Por donde quiera que se mire, la elevación del nivel de vida es una realidad. La virtualidad del Régimen nacional es tan importante, que a todos alcanzan los beneficios: el progresivo aumento del nivel de vida de las clases trabajadoras se traduce en una mayor demanda para todos los sectores de la producción española. La transformación emprendida en el campo cambiará la economía de las clases campesinas, con un aumento de su rendimiento en cantidad y en calidad; la industrialización del país, creando una inmensa fuente de riqueza, ofrecerá colocación al crecimiento de la población y producirá una valoración de la mano de obra; todos los que hoy ven sus remuneraciones limitadas por la débil capacidad de pagos de las clases más numerosas, no se tropezarán mañana contra la barrera infranqueable del subconsumo, y el Estado podrá aumentar considerablemente la capacidad de sus servicios a la nación al ver incrementados paralelamente sus ingresos. Todo esto está en marcha y podía peligrar si no supiéramos, con nuestra unidad y nuestra disciplina, hacer honor al sacrificio de nuestros muertos.
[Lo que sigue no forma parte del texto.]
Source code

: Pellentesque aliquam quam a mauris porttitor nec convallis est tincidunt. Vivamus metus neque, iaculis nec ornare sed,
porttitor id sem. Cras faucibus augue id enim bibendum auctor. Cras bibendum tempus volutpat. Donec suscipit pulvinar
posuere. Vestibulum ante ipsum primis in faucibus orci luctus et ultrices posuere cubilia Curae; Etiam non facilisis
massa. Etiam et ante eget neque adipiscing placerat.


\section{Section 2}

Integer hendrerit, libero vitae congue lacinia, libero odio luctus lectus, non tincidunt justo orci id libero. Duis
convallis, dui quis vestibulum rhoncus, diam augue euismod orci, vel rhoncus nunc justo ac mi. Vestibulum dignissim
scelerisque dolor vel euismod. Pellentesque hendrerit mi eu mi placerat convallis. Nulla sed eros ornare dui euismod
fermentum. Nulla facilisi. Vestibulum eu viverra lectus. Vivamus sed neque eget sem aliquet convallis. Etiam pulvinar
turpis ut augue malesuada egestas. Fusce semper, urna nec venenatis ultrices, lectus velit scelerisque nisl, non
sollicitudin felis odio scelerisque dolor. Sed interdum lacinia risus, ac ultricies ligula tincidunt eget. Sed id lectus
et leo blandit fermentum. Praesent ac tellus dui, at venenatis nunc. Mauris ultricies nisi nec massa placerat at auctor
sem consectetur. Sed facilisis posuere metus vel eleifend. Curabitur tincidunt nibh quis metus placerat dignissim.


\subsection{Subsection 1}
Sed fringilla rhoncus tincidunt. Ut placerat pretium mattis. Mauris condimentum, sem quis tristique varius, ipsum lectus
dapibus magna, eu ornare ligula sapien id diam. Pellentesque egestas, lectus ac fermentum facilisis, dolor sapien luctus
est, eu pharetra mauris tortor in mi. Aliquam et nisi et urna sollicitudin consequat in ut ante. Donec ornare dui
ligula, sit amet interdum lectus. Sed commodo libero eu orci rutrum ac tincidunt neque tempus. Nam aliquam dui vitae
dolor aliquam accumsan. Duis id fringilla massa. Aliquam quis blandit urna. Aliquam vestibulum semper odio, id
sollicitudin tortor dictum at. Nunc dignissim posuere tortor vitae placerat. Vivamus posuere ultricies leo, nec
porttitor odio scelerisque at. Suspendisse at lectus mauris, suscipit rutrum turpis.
De la fidelidad con que hemos servido a los principios del Movimiento Nacional, al interés de España y al general de los españoles, os habrá dado idea esta sucinta exposición de los problemas políticos y económicos de nuestro tiempo, que espero sean de utilidad al Consejo Nacional para el futuro desarrollo de sus tareas políticas.
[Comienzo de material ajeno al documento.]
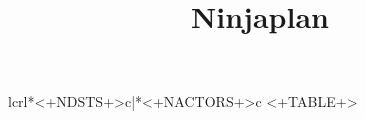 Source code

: \documentclass{ucph-revy}
\title{Ninjaplan}
\begin{document}
\maketitle

\centering

\begin{longtable}{lcrl*{<+NDSTS+>}{c}|*{<+NACTORS+>}{c}}
<+TABLE+>
\end{longtable}
  
\end{document}
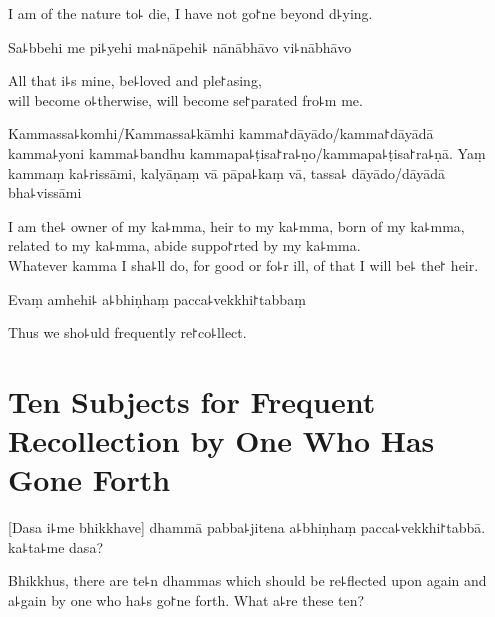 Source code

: \begin{english}
  I am of the nature to꜕ die, I have not go꜓ne beyond d꜕ying.
\end{english}

Sa꜕bbehi me pi꜕yehi ma꜕nāpehi꜕ nānābhāvo vi꜕nābhāvo

\begin{english}
  All that i꜕s mine, be꜕loved and ple꜓asing,\\
  will become o꜕therwise, will become se꜓parated fro꜕m me.
\end{english}

Kammassa꜕komhi/Kammassa꜕kāmhi kamma꜓dāyādo/kamma꜓dāyādā kamma꜕yoni kamma꜕bandhu kammapa꜕ṭisa꜓ra꜕ṇo/kammapa꜕ṭisa꜓ra꜕ṇā. Yaṃ kammaṃ ka꜕rissāmi, kalyāṇaṃ vā pāpa꜕kaṃ vā, tassa꜕ dāyādo/dāyādā bha꜕vissāmi

\begin{english}
  I am the꜕ owner of my ka꜕mma, heir to my ka꜕mma, born of my ka꜕mma,\\
  related to my ka꜕mma, abide suppo꜓rted by my ka꜕mma.\\
  Whatever kamma I sha꜕ll do, for good or fo꜕r ill, of that I will be꜕ the꜓ heir.
\end{english}

Evaṃ amhehi꜕ a꜕bhiṇhaṃ pacca꜕vekkhi꜓tabbaṃ

\begin{english}
  Thus we sho꜕uld frequently re꜓co꜕llect.
\end{english}

\chapter[Ten Subjects]{Ten Subjects for Frequent Recollection by One Who Has Gone Forth}%

\enlargethispage{\baselineskip}

\begin{leader}
\end{leader}

[Dasa i꜕me bhikkhave] dhammā pabba꜕jitena a꜕bhiṇhaṃ pacca꜕vekkhi꜓tabbā. ka꜕ta꜕me dasa?

\begin{english}
  Bhikkhus, there are te꜕n dhammas which should be re꜕flected upon again and a꜕gain by one who ha꜕s go꜓ne forth. What a꜕re these ten?
\end{english}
Y antes de cerrar esta oración en el umbral de un nuevo 18 de julio, sea nuestro recuerdo más cálido para los héroes y mártires de la Cruzada presentes siempre en nuestro afán, y para aquellos otros grandes jefes de nuestra Cruzada que en estos últimos años de la posguerra, después de una vida de dilatados servicios a la Patria, han ido a reunirse en los luceros con nuestros gloriosos Caídos. Los nombres de los generales Martín Moreno, Orgaz, Queipo de Llano, Solchaga, Varela, Vigón, Yagüe, García Escámez, almirante Moreno, Monasterio, Barrón, Los Arcos, Badía, Sueiro, Moscardó y Rada, estarán siempre presentes entre nosotros.

Por ellos y por nuestros Caídos: ¡Arriba España!